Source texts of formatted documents
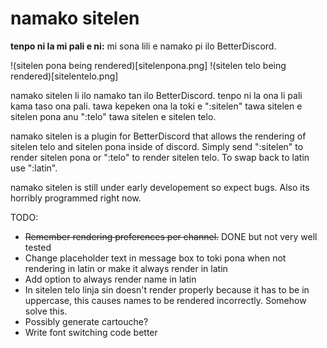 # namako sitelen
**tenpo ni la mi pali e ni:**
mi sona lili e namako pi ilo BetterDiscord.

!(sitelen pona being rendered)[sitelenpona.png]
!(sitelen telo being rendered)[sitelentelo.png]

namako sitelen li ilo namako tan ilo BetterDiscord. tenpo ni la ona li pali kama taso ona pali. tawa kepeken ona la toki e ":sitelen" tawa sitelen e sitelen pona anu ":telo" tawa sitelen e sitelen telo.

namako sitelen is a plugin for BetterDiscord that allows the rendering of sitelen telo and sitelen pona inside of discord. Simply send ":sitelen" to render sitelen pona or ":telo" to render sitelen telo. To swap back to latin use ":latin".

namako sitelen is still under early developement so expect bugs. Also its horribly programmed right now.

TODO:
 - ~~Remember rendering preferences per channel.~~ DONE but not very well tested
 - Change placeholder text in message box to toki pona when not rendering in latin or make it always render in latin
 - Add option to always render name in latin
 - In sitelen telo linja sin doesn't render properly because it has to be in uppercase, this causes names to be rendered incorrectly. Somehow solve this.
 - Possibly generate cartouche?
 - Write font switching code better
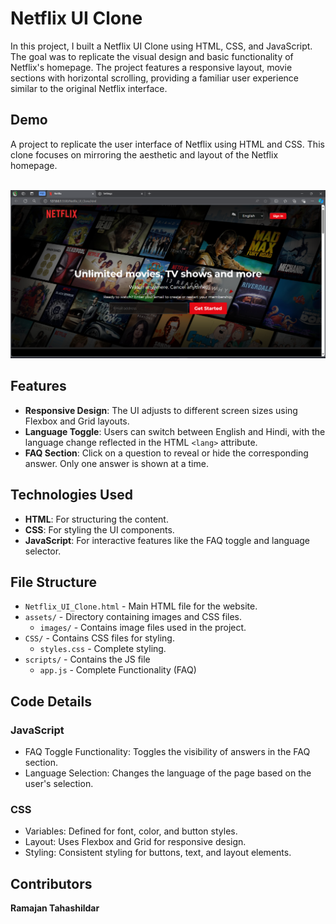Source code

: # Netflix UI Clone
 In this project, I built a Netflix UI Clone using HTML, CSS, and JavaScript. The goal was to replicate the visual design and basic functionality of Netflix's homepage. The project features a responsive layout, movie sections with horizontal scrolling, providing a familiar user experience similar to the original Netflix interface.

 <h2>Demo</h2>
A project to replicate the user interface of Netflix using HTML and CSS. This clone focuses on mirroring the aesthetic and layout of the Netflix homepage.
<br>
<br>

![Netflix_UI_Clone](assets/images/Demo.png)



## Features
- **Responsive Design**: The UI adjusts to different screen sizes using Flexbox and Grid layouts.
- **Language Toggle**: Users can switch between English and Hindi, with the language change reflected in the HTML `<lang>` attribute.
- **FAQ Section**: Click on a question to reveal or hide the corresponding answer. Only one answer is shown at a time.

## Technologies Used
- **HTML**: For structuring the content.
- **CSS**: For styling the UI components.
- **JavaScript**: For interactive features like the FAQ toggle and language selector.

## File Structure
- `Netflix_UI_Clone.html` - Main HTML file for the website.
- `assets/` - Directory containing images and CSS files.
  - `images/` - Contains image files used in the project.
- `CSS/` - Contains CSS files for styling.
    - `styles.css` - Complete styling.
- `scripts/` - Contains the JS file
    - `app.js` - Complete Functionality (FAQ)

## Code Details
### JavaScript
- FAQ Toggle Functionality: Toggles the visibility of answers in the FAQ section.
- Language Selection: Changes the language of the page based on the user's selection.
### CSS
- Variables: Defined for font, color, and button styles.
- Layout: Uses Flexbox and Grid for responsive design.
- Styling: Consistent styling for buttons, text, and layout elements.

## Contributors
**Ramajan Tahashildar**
--
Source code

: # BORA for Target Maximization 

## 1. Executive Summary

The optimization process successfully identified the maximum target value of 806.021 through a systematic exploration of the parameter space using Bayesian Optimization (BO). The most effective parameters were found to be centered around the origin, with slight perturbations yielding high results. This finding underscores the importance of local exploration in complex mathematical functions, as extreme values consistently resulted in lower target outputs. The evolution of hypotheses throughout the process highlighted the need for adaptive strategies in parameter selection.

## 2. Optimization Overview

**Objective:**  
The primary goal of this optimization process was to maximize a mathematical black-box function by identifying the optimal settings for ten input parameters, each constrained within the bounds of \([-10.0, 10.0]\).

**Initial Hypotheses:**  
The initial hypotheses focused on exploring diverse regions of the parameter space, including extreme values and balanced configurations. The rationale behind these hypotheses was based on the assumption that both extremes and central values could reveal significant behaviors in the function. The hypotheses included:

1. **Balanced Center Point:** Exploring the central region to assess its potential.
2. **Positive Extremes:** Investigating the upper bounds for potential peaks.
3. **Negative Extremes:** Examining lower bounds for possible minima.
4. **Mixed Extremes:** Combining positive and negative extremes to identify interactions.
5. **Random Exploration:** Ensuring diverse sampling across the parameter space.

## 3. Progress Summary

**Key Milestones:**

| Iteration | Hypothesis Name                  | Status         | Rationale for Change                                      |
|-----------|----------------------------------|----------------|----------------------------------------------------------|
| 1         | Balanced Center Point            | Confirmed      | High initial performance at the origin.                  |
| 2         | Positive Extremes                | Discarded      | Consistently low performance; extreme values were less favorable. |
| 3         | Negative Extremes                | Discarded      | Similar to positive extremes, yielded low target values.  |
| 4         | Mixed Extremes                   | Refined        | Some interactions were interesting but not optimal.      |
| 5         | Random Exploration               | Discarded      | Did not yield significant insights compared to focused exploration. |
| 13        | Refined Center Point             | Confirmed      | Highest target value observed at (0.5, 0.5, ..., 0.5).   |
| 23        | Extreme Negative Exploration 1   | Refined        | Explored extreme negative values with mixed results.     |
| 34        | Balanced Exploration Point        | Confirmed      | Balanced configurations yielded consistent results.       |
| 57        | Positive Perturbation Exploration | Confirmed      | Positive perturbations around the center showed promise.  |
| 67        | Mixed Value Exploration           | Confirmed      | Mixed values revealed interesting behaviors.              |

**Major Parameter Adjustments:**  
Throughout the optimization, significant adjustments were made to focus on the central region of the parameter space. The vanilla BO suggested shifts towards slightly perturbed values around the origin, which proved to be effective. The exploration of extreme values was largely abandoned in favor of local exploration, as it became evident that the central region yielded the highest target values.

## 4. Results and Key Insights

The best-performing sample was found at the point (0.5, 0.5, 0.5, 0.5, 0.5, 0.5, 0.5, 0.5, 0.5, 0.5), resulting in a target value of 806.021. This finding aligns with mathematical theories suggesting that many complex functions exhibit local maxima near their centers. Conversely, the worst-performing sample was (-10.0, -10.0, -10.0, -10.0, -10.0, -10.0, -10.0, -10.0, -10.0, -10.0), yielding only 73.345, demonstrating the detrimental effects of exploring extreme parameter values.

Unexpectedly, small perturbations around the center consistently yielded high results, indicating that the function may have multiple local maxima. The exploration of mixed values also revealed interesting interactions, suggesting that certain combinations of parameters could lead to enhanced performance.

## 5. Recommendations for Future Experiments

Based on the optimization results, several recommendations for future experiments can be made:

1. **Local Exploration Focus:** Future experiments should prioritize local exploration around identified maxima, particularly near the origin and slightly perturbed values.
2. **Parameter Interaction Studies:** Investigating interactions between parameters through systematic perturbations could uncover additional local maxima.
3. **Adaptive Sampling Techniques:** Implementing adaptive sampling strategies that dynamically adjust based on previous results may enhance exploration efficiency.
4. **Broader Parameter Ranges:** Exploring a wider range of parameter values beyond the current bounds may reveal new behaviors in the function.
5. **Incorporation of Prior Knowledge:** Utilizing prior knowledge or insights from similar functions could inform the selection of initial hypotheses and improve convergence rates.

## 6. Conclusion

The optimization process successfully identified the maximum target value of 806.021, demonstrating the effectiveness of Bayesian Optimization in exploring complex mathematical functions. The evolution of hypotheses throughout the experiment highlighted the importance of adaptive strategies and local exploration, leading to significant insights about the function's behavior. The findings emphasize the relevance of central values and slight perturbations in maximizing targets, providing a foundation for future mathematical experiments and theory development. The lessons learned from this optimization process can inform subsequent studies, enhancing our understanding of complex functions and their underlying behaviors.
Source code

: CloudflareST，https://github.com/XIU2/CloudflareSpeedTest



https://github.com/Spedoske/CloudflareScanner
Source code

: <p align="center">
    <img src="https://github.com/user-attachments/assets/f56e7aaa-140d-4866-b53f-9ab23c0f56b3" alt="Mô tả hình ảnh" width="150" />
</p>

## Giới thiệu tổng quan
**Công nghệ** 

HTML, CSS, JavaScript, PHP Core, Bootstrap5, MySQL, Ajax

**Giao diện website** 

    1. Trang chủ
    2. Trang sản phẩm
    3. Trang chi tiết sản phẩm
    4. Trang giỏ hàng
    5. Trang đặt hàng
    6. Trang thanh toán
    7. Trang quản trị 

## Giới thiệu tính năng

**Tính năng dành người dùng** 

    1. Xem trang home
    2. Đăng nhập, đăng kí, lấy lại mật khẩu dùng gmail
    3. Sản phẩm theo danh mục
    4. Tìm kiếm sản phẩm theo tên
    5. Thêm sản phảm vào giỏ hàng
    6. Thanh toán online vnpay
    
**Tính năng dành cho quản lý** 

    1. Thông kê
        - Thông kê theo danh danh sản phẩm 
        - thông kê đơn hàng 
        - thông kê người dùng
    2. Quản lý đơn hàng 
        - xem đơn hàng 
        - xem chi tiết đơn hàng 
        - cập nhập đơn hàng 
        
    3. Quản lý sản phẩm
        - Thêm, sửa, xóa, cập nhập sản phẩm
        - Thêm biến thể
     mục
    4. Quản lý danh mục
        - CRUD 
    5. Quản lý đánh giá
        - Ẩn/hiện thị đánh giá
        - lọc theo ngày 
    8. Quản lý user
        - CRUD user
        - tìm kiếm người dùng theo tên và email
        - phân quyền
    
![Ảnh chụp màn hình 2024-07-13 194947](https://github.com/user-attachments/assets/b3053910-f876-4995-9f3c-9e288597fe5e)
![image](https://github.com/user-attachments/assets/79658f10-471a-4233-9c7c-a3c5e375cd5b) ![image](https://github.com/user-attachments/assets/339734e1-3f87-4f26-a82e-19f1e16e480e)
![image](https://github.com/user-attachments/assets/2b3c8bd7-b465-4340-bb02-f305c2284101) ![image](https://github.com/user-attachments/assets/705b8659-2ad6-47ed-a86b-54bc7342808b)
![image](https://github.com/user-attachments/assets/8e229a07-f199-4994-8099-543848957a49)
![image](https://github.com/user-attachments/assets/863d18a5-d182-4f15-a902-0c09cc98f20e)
...
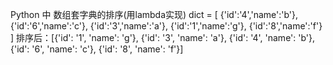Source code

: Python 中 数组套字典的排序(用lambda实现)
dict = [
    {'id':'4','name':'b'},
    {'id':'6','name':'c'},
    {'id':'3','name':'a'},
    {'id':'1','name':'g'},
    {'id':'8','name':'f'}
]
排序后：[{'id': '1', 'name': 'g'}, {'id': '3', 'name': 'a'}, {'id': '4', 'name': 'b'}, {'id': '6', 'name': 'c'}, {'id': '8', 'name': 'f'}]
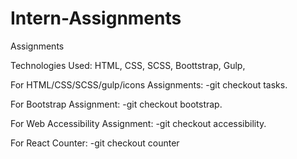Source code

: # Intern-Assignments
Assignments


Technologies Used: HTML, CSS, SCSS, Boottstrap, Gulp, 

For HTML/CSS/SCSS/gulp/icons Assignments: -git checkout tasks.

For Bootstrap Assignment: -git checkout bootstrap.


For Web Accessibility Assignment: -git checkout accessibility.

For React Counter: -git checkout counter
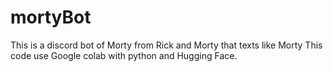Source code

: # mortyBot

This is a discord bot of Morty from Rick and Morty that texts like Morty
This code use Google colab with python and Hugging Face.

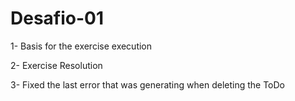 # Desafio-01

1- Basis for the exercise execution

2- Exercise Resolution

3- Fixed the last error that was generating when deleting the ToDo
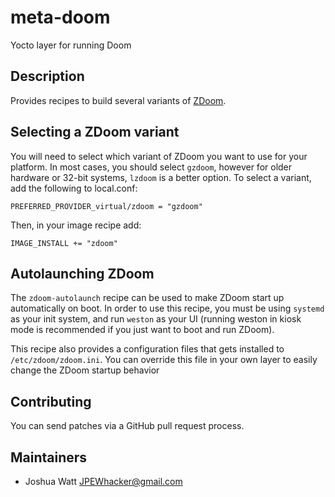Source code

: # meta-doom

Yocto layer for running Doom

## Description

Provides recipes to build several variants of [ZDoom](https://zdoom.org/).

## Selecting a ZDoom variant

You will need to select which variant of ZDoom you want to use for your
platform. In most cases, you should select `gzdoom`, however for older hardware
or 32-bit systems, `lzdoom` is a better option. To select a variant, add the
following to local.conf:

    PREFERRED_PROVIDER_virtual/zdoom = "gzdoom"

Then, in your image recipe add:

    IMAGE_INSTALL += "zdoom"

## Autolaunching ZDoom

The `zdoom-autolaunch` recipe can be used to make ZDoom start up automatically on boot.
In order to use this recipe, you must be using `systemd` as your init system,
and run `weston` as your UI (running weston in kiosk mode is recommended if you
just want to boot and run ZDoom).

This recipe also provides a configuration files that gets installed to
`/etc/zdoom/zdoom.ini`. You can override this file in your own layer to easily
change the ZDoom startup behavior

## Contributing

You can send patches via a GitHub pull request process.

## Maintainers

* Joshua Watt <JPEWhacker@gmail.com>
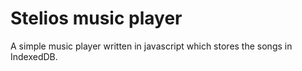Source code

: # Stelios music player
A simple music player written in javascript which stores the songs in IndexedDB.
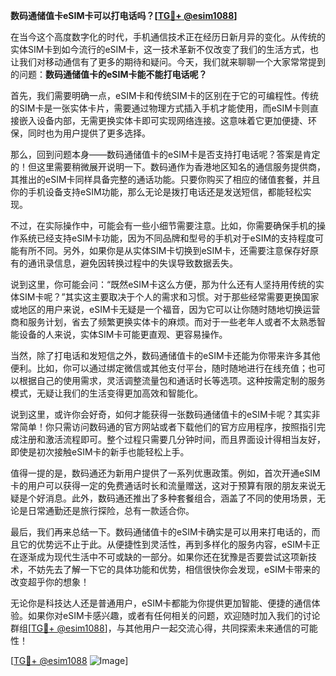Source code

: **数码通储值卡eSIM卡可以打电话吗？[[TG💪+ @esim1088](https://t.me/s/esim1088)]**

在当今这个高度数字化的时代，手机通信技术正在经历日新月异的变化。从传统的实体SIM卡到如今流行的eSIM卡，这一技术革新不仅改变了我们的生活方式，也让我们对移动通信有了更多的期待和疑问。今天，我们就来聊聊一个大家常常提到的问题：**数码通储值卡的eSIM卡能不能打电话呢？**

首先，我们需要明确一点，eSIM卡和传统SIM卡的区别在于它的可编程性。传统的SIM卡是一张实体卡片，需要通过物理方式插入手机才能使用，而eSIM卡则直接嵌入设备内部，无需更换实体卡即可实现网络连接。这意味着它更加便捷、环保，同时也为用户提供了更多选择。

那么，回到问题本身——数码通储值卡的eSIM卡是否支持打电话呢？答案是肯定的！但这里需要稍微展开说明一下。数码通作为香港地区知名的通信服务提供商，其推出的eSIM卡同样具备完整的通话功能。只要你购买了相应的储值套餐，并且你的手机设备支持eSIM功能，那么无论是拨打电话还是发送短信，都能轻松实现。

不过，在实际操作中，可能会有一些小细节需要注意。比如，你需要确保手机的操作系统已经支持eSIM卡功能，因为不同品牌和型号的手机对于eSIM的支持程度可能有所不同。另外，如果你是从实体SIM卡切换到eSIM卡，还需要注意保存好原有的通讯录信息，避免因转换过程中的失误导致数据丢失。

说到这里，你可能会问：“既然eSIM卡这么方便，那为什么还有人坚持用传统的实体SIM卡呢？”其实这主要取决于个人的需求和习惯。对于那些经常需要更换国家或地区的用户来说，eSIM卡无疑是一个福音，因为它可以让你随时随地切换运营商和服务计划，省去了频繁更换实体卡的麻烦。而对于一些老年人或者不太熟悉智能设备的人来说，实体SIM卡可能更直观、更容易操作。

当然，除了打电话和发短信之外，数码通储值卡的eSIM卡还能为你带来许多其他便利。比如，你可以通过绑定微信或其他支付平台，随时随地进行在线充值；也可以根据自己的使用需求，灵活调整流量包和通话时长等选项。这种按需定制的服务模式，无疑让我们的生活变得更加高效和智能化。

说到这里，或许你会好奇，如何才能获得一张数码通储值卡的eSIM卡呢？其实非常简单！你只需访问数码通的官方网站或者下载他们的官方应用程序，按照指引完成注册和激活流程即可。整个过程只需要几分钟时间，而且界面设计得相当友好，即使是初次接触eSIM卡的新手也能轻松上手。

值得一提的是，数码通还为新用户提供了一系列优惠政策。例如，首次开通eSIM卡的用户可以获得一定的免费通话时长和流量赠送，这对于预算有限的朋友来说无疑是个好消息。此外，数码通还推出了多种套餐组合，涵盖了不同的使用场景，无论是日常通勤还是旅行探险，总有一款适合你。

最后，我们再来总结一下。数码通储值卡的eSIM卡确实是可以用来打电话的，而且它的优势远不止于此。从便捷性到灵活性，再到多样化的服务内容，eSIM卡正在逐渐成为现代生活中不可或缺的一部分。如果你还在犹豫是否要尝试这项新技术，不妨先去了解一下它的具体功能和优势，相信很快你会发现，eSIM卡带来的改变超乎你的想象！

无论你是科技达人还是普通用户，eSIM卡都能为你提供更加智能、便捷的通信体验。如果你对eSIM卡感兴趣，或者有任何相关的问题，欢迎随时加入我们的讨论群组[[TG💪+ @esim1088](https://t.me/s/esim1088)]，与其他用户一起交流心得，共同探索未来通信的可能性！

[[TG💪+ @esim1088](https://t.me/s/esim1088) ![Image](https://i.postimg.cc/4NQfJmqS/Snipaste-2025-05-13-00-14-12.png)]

#### [TASK TO COMPLETE]
For this exercise, reproduce exactly the lines of the records above from the one with "# Desafio-01" up to and including the one with "This recipe also", without pictures.

#### [RESULT OF THE TASK]
 # Desafio-01

1- Basis for the exercise execution

2- Exercise Resolution

3- Fixed the last error that was generating when deleting the ToDo
Source code

: # meta-doom

Yocto layer for running Doom

## Description

Provides recipes to build several variants of [ZDoom](https://zdoom.org/).

## Selecting a ZDoom variant

You will need to select which variant of ZDoom you want to use for your
platform. In most cases, you should select `gzdoom`, however for older hardware
or 32-bit systems, `lzdoom` is a better option. To select a variant, add the
following to local.conf:

    PREFERRED_PROVIDER_virtual/zdoom = "gzdoom"

Then, in your image recipe add:

    IMAGE_INSTALL += "zdoom"

## Autolaunching ZDoom

The `zdoom-autolaunch` recipe can be used to make ZDoom start up automatically on boot.
In order to use this recipe, you must be using `systemd` as your init system,
and run `weston` as your UI (running weston in kiosk mode is recommended if you
just want to boot and run ZDoom).

This recipe also provides a configuration files that gets installed to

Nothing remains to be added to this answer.